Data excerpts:
*** Block opens ***

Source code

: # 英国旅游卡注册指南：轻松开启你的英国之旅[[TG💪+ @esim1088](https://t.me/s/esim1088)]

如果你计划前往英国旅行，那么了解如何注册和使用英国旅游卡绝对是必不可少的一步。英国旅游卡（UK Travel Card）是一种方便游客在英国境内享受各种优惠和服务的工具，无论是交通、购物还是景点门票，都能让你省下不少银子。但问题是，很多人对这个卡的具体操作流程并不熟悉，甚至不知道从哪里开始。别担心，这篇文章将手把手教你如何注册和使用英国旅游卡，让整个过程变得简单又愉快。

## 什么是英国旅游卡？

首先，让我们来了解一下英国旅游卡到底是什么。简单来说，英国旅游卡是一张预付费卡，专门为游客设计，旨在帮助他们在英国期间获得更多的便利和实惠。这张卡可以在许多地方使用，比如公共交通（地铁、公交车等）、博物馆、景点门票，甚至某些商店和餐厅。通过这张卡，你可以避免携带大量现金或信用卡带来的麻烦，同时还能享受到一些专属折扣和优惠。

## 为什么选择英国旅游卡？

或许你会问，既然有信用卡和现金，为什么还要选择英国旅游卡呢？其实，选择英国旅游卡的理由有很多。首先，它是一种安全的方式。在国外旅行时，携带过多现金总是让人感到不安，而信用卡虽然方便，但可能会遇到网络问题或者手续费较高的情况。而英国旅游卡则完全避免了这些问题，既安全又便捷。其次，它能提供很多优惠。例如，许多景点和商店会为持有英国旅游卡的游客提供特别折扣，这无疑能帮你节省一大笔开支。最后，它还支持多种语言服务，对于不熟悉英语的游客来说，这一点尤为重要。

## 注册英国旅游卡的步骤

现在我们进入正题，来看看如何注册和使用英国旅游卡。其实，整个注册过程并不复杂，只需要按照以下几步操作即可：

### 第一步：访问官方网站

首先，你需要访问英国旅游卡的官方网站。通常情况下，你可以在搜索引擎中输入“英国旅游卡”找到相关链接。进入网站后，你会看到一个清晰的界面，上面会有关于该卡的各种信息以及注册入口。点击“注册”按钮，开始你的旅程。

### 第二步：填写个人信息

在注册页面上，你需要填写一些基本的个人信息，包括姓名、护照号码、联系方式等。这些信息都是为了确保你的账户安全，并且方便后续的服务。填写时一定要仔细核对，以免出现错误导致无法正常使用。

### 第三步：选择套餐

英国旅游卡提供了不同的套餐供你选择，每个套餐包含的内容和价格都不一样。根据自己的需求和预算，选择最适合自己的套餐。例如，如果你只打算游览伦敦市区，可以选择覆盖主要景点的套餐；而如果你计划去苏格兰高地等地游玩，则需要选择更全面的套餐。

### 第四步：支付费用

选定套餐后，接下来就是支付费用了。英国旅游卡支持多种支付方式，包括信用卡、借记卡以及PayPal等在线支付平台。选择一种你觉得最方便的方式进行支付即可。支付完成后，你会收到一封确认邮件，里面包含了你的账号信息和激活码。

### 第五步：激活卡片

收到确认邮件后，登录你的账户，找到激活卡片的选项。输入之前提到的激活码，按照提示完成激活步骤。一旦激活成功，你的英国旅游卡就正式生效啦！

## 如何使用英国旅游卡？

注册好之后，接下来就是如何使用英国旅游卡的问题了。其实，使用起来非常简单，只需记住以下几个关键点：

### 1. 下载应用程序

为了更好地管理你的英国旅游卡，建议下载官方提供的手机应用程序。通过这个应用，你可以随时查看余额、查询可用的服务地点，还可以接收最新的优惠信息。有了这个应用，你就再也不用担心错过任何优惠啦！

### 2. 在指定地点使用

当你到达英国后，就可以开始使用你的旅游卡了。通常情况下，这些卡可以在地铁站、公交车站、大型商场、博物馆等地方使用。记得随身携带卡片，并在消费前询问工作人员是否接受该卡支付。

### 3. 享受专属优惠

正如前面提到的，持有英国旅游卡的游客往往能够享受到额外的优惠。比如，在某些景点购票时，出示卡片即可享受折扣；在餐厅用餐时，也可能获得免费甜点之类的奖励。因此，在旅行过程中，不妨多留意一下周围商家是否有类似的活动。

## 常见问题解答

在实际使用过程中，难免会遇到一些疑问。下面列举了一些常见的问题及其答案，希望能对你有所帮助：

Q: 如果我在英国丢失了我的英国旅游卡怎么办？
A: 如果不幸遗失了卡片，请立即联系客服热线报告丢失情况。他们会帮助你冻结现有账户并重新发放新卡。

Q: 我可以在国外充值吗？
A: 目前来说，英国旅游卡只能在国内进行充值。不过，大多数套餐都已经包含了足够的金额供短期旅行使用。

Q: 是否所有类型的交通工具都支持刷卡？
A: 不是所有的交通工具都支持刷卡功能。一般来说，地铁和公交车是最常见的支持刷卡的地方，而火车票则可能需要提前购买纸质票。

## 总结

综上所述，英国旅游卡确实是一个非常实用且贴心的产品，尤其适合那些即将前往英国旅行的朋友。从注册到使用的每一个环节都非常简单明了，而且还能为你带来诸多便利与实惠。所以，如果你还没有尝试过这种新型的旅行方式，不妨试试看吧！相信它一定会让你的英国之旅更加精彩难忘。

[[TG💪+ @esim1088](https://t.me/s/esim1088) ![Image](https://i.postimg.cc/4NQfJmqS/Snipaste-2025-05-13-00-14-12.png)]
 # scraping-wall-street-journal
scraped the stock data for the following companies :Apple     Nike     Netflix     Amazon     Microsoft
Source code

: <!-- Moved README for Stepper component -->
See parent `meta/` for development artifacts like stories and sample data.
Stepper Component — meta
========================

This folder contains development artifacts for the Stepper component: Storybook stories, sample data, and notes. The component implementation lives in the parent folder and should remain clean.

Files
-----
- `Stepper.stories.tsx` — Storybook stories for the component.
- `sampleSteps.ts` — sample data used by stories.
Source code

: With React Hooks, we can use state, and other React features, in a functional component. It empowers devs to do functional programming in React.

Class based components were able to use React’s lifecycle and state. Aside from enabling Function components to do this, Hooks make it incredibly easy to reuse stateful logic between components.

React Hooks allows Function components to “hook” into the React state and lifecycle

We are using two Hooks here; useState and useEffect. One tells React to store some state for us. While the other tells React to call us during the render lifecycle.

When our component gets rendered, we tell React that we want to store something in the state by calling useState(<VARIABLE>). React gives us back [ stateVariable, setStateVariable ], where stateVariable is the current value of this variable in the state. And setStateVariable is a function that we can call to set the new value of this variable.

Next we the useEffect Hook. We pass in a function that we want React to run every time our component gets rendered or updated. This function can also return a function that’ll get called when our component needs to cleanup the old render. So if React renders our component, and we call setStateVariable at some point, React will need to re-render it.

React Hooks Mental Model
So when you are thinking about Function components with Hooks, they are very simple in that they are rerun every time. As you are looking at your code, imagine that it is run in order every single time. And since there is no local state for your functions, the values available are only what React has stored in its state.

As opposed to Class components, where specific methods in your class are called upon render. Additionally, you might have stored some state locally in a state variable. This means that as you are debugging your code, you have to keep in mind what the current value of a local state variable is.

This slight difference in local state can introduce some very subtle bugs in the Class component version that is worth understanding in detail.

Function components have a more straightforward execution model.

*** Block closes ***

What you should do.
A verbatim copy of all the entries is the expected result.

Response box.
Source code

: # 英国旅游卡注册指南：轻松开启你的英国之旅[[TG💪+ @esim1088](https://t.me/s/esim1088)]

如果你计划前往英国旅行，那么了解如何注册和使用英国旅游卡绝对是必不可少的一步。英国旅游卡（UK Travel Card）是一种方便游客在英国境内享受各种优惠和服务的工具，无论是交通、购物还是景点门票，都能让你省下不少银子。但问题是，很多人对这个卡的具体操作流程并不熟悉，甚至不知道从哪里开始。别担心，这篇文章将手把手教你如何注册和使用英国旅游卡，让整个过程变得简单又愉快。

## 什么是英国旅游卡？

首先，让我们来了解一下英国旅游卡到底是什么。简单来说，英国旅游卡是一张预付费卡，专门为游客设计，旨在帮助他们在英国期间获得更多的便利和实惠。这张卡可以在许多地方使用，比如公共交通（地铁、公交车等）、博物馆、景点门票，甚至某些商店和餐厅。通过这张卡，你可以避免携带大量现金或信用卡带来的麻烦，同时还能享受到一些专属折扣和优惠。

## 为什么选择英国旅游卡？

或许你会问，既然有信用卡和现金，为什么还要选择英国旅游卡呢？其实，选择英国旅游卡的理由有很多。首先，它是一种安全的方式。在国外旅行时，携带过多现金总是让人感到不安，而信用卡虽然方便，但可能会遇到网络问题或者手续费较高的情况。而英国旅游卡则完全避免了这些问题，既安全又便捷。其次，它能提供很多优惠。例如，许多景点和商店会为持有英国旅游卡的游客提供特别折扣，这无疑能帮你节省一大笔开支。最后，它还支持多种语言服务，对于不熟悉英语的游客来说，这一点尤为重要。

## 注册英国旅游卡的步骤

现在我们进入正题，来看看如何注册和使用英国旅游卡。其实，整个注册过程并不复杂，只需要按照以下几步操作即可：

### 第一步：访问官方网站

首先，你需要访问英国旅游卡的官方网站。通常情况下，你可以在搜索引擎中输入“英国旅游卡”找到相关链接。进入网站后，你会看到一个清晰的界面，上面会有关于该卡的各种信息以及注册入口。点击“注册”按钮，开始你的旅程。

### 第二步：填写个人信息

在注册页面上，你需要填写一些基本的个人信息，包括姓名、护照号码、联系方式等。这些信息都是为了确保你的账户安全，并且方便后续的服务。填写时一定要仔细核对，以免出现错误导致无法正常使用。

### 第三步：选择套餐

英国旅游卡提供了不同的套餐供你选择，每个套餐包含的内容和价格都不一样。根据自己的需求和预算，选择最适合自己的套餐。例如，如果你只打算游览伦敦市区，可以选择覆盖主要景点的套餐；而如果你计划去苏格兰高地等地游玩，则需要选择更全面的套餐。

### 第四步：支付费用

选定套餐后，接下来就是支付费用了。英国旅游卡支持多种支付方式，包括信用卡、借记卡以及PayPal等在线支付平台。选择一种你觉得最方便的方式进行支付即可。支付完成后，你会收到一封确认邮件，里面包含了你的账号信息和激活码。

### 第五步：激活卡片

收到确认邮件后，登录你的账户，找到激活卡片的选项。输入之前提到的激活码，按照提示完成激活步骤。一旦激活成功，你的英国旅游卡就正式生效啦！

## 如何使用英国旅游卡？

注册好之后，接下来就是如何使用英国旅游卡的问题了。其实，使用起来非常简单，只需记住以下几个关键点：

### 1. 下载应用程序

为了更好地管理你的英国旅游卡，建议下载官方提供的手机应用程序。通过这个应用，你可以随时查看余额、查询可用的服务地点，还可以接收最新的优惠信息。有了这个应用，你就再也不用担心错过任何优惠啦！

### 2. 在指定地点使用

当你到达英国后，就可以开始使用你的旅游卡了。通常情况下，这些卡可以在地铁站、公交车站、大型商场、博物馆等地方使用。记得随身携带卡片，并在消费前询问工作人员是否接受该卡支付。

### 3. 享受专属优惠

正如前面提到的，持有英国旅游卡的游客往往能够享受到额外的优惠。比如，在某些景点购票时，出示卡片即可享受折扣；在餐厅用餐时，也可能获得免费甜点之类的奖励。因此，在旅行过程中，不妨多留意一下周围商家是否有类似的活动。

## 常见问题解答

在实际使用过程中，难免会遇到一些疑问。下面列举了一些常见的问题及其答案，希望能对你有所帮助：

Q: 如果我在英国丢失了我的英国旅游卡怎么办？
A: 如果不幸遗失了卡片，请立即联系客服热线报告丢失情况。他们会帮助你冻结现有账户并重新发放新卡。

Q: 我可以在国外充值吗？
A: 目前来说，英国旅游卡只能在国内进行充值。不过，大多数套餐都已经包含了足够的金额供短期旅行使用。

Q: 是否所有类型的交通工具都支持刷卡？
A: 不是所有的交通工具都支持刷卡功能。一般来说，地铁和公交车是最常见的支持刷卡的地方，而火车票则可能需要提前购买纸质票。

## 总结

综上所述，英国旅游卡确实是一个非常实用且贴心的产品，尤其适合那些即将前往英国旅行的朋友。从注册到使用的每一个环节都非常简单明了，而且还能为你带来诸多便利与实惠。所以，如果你还没有尝试过这种新型的旅行方式，不妨试试看吧！相信它一定会让你的英国之旅更加精彩难忘。

[[TG💪+ @esim1088](https://t.me/s/esim1088) ![Image](https://i.postimg.cc/4NQfJmqS/Snipaste-2025-05-13-00-14-12.png)]
 # scraping-wall-street-journal
scraped the stock data for the following companies :Apple     Nike     Netflix     Amazon     Microsoft
Source code

: <!-- Moved README for Stepper component -->
See parent `meta/` for development artifacts like stories and sample data.
Stepper Component — meta
========================

This folder contains development artifacts for the Stepper component: Storybook stories, sample data, and notes. The component implementation lives in the parent folder and should remain clean.

Files
-----
- `Stepper.stories.tsx` — Storybook stories for the component.
- `sampleSteps.ts` — sample data used by stories.
Source code

: With React Hooks, we can use state, and other React features, in a functional component. It empowers devs to do functional programming in React.

Class based components were able to use React’s lifecycle and state. Aside from enabling Function components to do this, Hooks make it incredibly easy to reuse stateful logic between components.

React Hooks allows Function components to “hook” into the React state and lifecycle

We are using two Hooks here; useState and useEffect. One tells React to store some state for us. While the other tells React to call us during the render lifecycle.

When our component gets rendered, we tell React that we want to store something in the state by calling useState(<VARIABLE>). React gives us back [ stateVariable, setStateVariable ], where stateVariable is the current value of this variable in the state. And setStateVariable is a function that we can call to set the new value of this variable.

Next we the useEffect Hook. We pass in a function that we want React to run every time our component gets rendered or updated. This function can also return a function that’ll get called when our component needs to cleanup the old render. So if React renders our component, and we call setStateVariable at some point, React will need to re-render it.

React Hooks Mental Model
So when you are thinking about Function components with Hooks, they are very simple in that they are rerun every time. As you are looking at your code, imagine that it is run in order every single time. And since there is no local state for your functions, the values available are only what React has stored in its state.

As opposed to Class components, where specific methods in your class are called upon render. Additionally, you might have stored some state locally in a state variable. This means that as you are debugging your code, you have to keep in mind what the current value of a local state variable is.

This slight difference in local state can introduce some very subtle bugs in the Class component version that is worth understanding in detail.

Function components have a more straightforward execution model.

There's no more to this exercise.